By Adam Ross and Klaus Schmeh, cryptovision.
An eID document is like a Swiss Army knife – it supports many different applications. However, the full potential of eID cards is still rarely, if at all, used. This article introduces several advanced eID use cases that have already been implemented in practice.
With close to 160 million citizens, Nigeria is Africa’s most populous country. As part of an ambitious Presidential initiative, adult Nigerians and resident legal aliens currently receive advanced multipurpose electronic identity cards. Due to the size of the Nigerian population, the Nigerian eID card project is one of the largest of its kind in history. The full deployment will include more than 100 million card holders.
The Nigerian identity card is the only eID document in the world that features a payment application. This enables use cases such as electronic benefit transfer, pension payment or tax refund. As around 50 million Nigerians are currently not being formally served by the financial sector, the Nigerian eID card represents the largest “bank the unbanked” operation in history.

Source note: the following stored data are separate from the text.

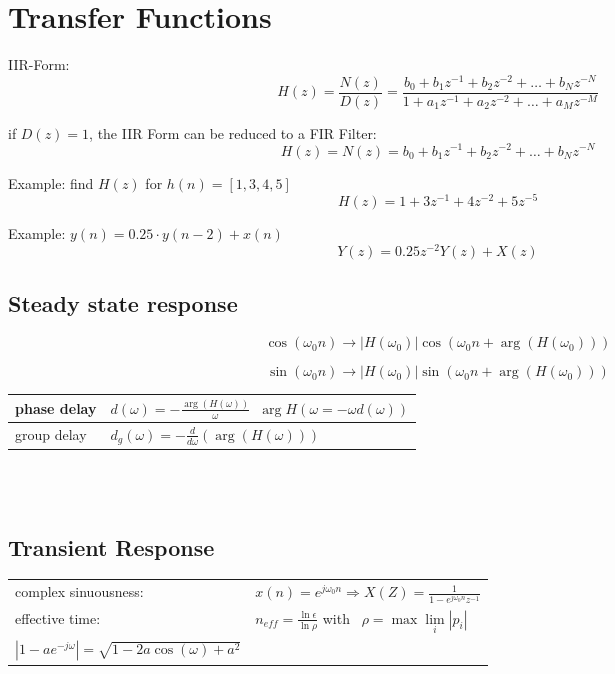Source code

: \section{Transfer Functions}

IIR-Form:
\[ 
	H(z) = \frac{N(z)}{D(z)}
		= \frac{b_0 + b_1 z^{-1} + b_2 z^{-2} + \ldots + b_N z^{-N}}{1 + a_1 z^{-1} + a_2 z^{-2} + \ldots + a_M z^{-M} }
\]

if $D(z) = 1$, the IIR Form can be reduced to a FIR Filter:
\[
	H(z) = N(z) = b_0 + b_1 z^{-1} + b_2 z^{-2} + \ldots + b_N z^{-N}
\]

Example: find $H(z)$ for $h(n) = \left[1,3,4,5\right]$
\[ H(z) = 1 + 3z^{-1} + 4z^{-2} + 5z^{-5}\]

Example: $y(n) = 0.25 \cdot y(n-2) + x(n) $
\[
	Y(z) = 0.25z^{-2}Y(z) + X(z)
\]

\subsection{Steady state response}
\[\cos(\omega_0 n) \rightarrow \left|H(\omega_0) \right| \cos(\omega_0 n + \arg(H(\omega_0))) \]

\[\sin(\omega_0 n) \rightarrow \left|H(\omega_0) \right| \sin(\omega_0 n + \arg(H(\omega_0))) \]

\begin{tabularx}{0.6\textwidth}{|l|X|}
	\hline
	phase delay & $d(\omega) = - \frac{\arg(H(\omega))}{\omega}$\ \qquad $\arg H(\omega = -\omega d(\omega))$
	\\ \hline 
	group delay & $d_g(\omega) = -\frac{d}{d\omega}(\arg(H(\omega)))$	
	\\ \hline
\end{tabularx}\\ \\

\subsection{Transient Response}
\begin{tabularx}{1\textwidth}{l X}
	complex sinuousness: & $x(n) = e^{j \omega_0 n} \Rightarrow X(Z) = \frac{1}{1-e^{j \omega_0 n} z^{-1}} $
	\\ 
	effective time: & $n_{eff} = \frac{\ln \epsilon}{\ln \rho}$ \qquad with \qquad \
	$\rho = \max\lim\limits_{i}\left|p_i \right|$
	\\ 
	$\left| 1-a e^{-j\omega}\right| = \sqrt{1-2a\cos(\omega) + a^2}$
\end{tabularx}\\ \\

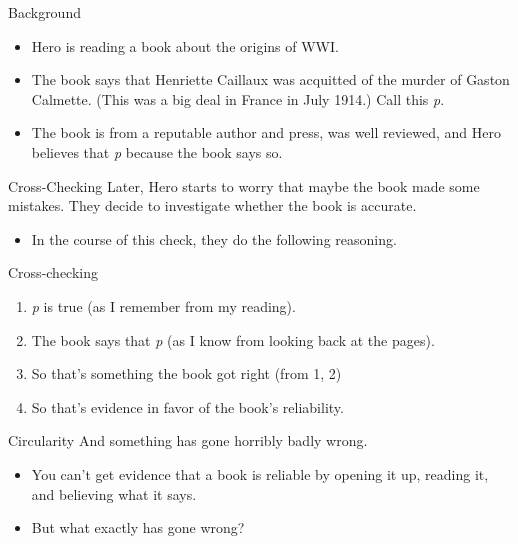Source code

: \documentclass[
  17pt,
  letterpaper,
  ignorenonframetext,
  aspectratio=169,
  handout,
  xcolor={dvipsnames}]{beamer}
\providecommand{\tightlist}{%
  \setlength{\itemsep}{0pt}\setlength{\parskip}{0pt}}\usepackage{longtable,booktabs,array}
\begin{document}
\begin{frame}{Background}
\protect\hypertarget{background}{}
\begin{itemize}[<+->]
\tightlist
\item
  Hero is reading a book about the origins of WWI.
\item
  The book says that Henriette Caillaux was acquitted of the murder of
  Gaston Calmette. (This was a big deal in France in July 1914.) Call
  this \emph{p}.
\item
  The book is from a reputable author and press, was well reviewed, and
  Hero believes that \emph{p} because the book says so.
\end{itemize}
\end{frame}

\begin{frame}{Cross-Checking}
\protect\hypertarget{cross-checking}{}
Later, Hero starts to worry that maybe the book made some mistakes. They
decide to investigate whether the book is accurate.

\begin{itemize}[<+->]
\tightlist
\item
  In the course of this check, they do the following reasoning.
\end{itemize}
\end{frame}

\begin{frame}{Cross-checking}
\protect\hypertarget{cross-checking-1}{}
\begin{enumerate}[<+->]
\tightlist
\item
  \emph{p} is true (as I remember from my reading).
\item
  The book says that \emph{p} (as I know from looking back at the
  pages).
\item
  So that's something the book got right (from 1, 2)
\item
  So that's evidence in favor of the book's reliability.
\end{enumerate}
\end{frame}

\begin{frame}{Circularity}
\protect\hypertarget{circularity-1}{}
And something has gone horribly badly wrong.

\begin{itemize}[<+->]
\tightlist
\item
  You can't get evidence that a book is reliable by opening it up,
  reading it, and believing what it says.
\item
  But what exactly has gone wrong?
\end{itemize}
\end{frame}
\end{document}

Another benefit to having an electronic ID card in Nigeria, is that some third parties are also able to leverage information from the card. When you see eID schemes in Europe or elsewhere, the document itself is usually controlled by one issuing agency – normally from the country’s state printing agency and this agency is normally the only one that has complete access to the information contained within the card. However, in Nigeria there are other agencies that need to make use of the very advanced data stored in the card, as well. Therefore, a federation between the different agencies takes place. Each of these agencies can have data owner- ship of their own particular well of data.
The applications provided by the Nigerian eID card show that an identity document can be used for much more than only identity checking or border control. This can also be seen in the USA. As is well-known, the US has a very fragmented identity market. Only the passport is used for a federal identity card. In addition, each state issues different kinds of identity cards of its own. As there is a strong demand for having a medical identity device (it is estimated that every year the US is victim to about $60 Billion of medical identity fraud), most insurance companies are issuing some kind of credential, too, whether it be a health card or a smart-card-based health card.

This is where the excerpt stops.